»»
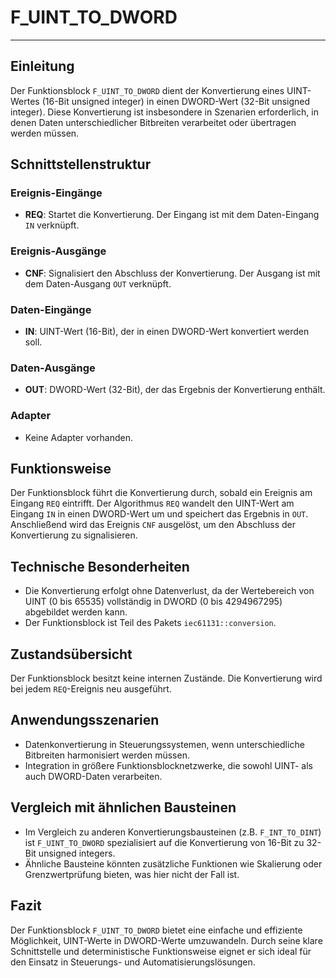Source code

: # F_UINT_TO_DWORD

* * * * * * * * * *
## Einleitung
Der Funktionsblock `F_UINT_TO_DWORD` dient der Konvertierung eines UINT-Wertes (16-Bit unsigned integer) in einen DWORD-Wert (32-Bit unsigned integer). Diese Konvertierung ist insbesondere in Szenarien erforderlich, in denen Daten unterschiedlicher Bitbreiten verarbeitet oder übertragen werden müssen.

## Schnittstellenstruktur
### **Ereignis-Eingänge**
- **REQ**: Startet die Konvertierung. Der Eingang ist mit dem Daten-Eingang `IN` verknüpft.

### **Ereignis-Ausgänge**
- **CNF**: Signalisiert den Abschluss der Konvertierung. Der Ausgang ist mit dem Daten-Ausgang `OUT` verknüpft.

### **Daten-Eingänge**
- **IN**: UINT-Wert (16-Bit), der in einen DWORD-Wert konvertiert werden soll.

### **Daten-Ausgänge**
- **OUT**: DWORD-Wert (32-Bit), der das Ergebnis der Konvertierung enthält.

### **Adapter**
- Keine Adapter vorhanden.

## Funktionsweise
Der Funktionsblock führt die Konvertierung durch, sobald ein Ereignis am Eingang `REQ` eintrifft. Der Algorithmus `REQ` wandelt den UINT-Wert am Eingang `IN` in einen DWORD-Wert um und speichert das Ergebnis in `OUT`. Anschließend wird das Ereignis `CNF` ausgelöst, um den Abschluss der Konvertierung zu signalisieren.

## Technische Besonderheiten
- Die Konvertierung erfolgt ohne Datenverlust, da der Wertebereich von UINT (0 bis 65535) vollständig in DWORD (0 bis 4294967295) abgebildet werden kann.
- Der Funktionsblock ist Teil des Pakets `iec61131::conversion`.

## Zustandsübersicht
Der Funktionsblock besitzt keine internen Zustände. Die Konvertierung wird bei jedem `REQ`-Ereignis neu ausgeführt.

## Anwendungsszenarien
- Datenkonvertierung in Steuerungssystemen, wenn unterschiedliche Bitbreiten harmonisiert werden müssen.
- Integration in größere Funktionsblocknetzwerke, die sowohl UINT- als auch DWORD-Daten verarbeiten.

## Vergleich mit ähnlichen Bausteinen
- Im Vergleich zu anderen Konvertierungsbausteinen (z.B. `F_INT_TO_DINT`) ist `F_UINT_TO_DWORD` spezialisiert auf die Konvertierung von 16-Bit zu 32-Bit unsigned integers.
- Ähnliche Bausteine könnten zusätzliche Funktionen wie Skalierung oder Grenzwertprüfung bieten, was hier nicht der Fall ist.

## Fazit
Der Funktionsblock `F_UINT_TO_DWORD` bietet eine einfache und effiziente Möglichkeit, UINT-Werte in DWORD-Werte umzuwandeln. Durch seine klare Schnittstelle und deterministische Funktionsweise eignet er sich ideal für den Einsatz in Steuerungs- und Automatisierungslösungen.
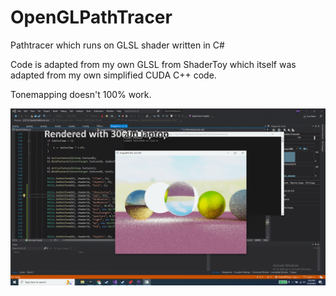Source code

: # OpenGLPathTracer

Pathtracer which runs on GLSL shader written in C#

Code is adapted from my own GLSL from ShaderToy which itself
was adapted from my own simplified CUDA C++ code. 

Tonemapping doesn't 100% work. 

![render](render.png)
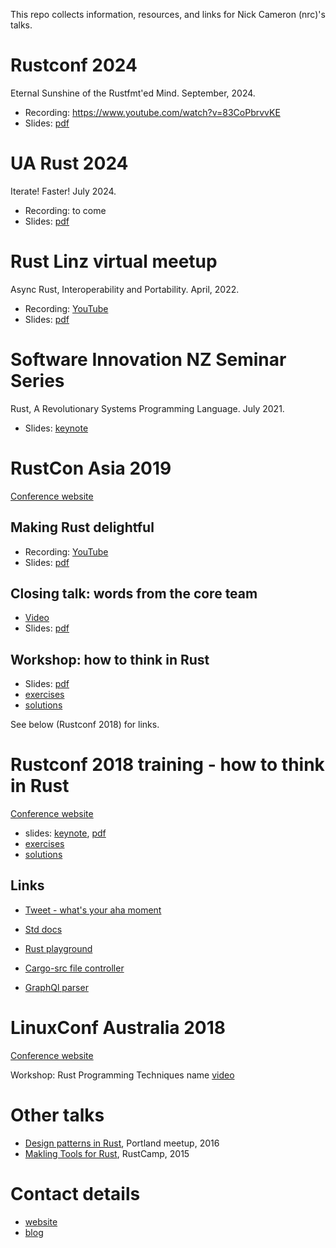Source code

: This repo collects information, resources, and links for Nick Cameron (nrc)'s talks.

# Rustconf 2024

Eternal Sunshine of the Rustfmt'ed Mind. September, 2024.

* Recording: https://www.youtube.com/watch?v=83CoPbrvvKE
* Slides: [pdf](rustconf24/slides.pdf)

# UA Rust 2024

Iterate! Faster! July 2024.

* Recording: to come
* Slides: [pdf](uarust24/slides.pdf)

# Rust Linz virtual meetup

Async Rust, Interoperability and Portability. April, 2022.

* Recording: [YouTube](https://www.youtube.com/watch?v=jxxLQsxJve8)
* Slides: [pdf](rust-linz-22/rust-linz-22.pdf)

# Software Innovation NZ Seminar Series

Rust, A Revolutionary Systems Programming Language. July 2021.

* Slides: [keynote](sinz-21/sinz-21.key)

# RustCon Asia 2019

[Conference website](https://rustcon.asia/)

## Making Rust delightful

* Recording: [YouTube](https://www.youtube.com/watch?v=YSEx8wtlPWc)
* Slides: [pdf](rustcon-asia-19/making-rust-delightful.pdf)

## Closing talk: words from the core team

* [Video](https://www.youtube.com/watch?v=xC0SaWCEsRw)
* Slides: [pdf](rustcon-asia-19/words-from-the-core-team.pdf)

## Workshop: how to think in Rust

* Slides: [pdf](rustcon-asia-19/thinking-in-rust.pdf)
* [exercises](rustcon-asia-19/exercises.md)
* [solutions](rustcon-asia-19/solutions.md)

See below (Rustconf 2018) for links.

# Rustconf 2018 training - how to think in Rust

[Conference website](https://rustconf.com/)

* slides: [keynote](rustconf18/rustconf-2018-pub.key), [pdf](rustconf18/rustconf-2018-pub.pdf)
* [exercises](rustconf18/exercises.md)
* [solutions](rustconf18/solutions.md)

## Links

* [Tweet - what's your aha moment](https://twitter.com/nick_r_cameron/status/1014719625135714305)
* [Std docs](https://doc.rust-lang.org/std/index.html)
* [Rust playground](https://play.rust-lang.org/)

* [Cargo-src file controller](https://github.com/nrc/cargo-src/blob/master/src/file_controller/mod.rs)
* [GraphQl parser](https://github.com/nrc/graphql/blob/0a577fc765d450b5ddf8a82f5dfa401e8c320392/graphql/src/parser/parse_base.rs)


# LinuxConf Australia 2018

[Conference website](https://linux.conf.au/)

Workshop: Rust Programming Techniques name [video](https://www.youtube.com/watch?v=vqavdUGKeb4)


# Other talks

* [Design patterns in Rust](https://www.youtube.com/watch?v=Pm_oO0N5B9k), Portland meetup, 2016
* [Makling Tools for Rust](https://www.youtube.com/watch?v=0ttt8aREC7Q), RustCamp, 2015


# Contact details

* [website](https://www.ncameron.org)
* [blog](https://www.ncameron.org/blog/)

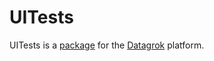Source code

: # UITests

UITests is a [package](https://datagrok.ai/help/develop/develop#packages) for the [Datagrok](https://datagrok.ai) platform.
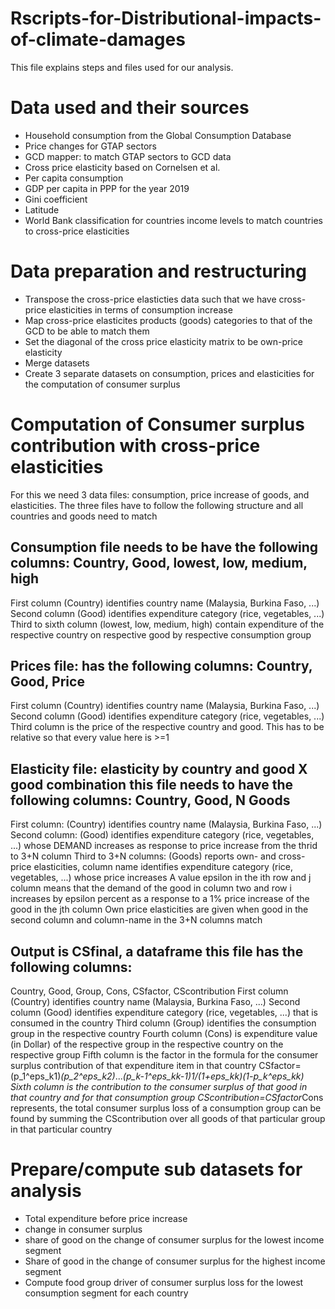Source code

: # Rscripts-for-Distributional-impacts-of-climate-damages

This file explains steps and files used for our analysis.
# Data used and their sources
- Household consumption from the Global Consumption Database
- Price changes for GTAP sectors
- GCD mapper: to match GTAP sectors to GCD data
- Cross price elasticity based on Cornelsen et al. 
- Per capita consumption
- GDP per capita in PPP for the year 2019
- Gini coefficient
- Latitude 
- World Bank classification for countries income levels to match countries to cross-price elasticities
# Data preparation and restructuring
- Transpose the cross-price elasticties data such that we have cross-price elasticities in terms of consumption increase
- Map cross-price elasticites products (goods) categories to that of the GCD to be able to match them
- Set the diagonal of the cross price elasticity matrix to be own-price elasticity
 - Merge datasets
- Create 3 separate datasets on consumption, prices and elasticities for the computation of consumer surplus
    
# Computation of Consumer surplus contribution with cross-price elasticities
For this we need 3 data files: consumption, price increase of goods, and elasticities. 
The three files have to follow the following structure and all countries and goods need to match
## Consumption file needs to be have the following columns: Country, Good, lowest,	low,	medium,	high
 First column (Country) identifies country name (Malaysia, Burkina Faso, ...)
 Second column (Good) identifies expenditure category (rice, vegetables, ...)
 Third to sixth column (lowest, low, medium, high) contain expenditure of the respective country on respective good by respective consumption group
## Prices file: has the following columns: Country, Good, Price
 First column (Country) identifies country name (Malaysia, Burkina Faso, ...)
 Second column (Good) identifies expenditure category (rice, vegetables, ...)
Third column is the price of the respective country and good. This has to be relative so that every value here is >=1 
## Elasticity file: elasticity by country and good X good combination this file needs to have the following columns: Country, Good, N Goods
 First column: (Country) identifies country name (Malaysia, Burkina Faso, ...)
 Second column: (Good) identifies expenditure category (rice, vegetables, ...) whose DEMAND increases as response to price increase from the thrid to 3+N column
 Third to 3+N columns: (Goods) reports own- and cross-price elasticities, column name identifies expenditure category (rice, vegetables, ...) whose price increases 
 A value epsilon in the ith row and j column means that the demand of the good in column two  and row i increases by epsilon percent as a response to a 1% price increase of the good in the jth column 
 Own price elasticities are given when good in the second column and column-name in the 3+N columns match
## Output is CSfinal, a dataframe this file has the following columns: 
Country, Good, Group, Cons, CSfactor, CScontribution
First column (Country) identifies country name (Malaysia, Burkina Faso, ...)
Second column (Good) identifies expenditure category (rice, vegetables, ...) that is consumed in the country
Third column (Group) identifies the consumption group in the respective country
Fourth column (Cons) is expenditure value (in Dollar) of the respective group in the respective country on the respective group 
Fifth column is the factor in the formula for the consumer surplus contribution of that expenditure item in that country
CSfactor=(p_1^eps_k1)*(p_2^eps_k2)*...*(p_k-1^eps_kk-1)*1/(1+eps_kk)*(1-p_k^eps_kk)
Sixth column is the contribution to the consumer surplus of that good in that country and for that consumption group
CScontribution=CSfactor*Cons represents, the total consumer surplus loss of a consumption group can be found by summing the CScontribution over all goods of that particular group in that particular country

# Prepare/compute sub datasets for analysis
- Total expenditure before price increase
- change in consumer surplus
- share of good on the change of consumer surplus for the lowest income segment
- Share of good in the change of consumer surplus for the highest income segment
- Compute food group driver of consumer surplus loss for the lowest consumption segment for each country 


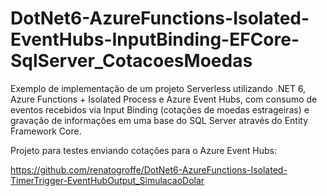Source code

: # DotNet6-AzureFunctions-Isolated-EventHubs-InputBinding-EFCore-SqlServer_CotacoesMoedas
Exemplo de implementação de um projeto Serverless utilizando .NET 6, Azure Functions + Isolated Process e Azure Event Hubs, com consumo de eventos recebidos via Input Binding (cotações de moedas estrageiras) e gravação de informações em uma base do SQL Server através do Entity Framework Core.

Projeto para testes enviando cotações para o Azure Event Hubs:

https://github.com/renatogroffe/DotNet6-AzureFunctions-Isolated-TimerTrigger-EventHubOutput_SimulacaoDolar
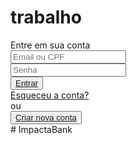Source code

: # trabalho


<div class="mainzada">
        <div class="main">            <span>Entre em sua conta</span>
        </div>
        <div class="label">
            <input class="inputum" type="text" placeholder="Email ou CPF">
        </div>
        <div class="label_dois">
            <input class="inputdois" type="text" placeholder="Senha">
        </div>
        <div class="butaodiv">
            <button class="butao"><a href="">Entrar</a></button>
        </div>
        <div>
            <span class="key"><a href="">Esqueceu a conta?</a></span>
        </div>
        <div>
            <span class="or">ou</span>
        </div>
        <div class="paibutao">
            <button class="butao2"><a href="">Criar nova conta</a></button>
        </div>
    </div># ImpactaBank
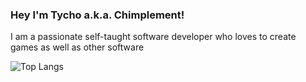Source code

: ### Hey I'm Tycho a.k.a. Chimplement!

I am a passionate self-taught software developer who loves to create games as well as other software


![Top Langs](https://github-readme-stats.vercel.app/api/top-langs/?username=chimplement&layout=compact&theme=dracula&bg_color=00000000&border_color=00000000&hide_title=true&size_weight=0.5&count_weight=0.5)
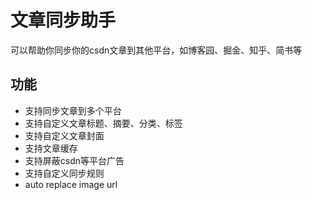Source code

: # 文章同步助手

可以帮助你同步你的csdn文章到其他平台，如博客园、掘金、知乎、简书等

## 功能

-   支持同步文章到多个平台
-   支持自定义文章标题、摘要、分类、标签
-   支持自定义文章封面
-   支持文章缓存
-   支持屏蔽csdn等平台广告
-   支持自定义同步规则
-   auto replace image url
««
Task brief: Show each line of the material that includes the string "Burkina" by copying it.

Exercise result:
 First column (Country) identifies country name (Malaysia, Burkina Faso, ...)
 First column (Country) identifies country name (Malaysia, Burkina Faso, ...)
 First column: (Country) identifies country name (Malaysia, Burkina Faso, ...)
First column (Country) identifies country name (Malaysia, Burkina Faso, ...)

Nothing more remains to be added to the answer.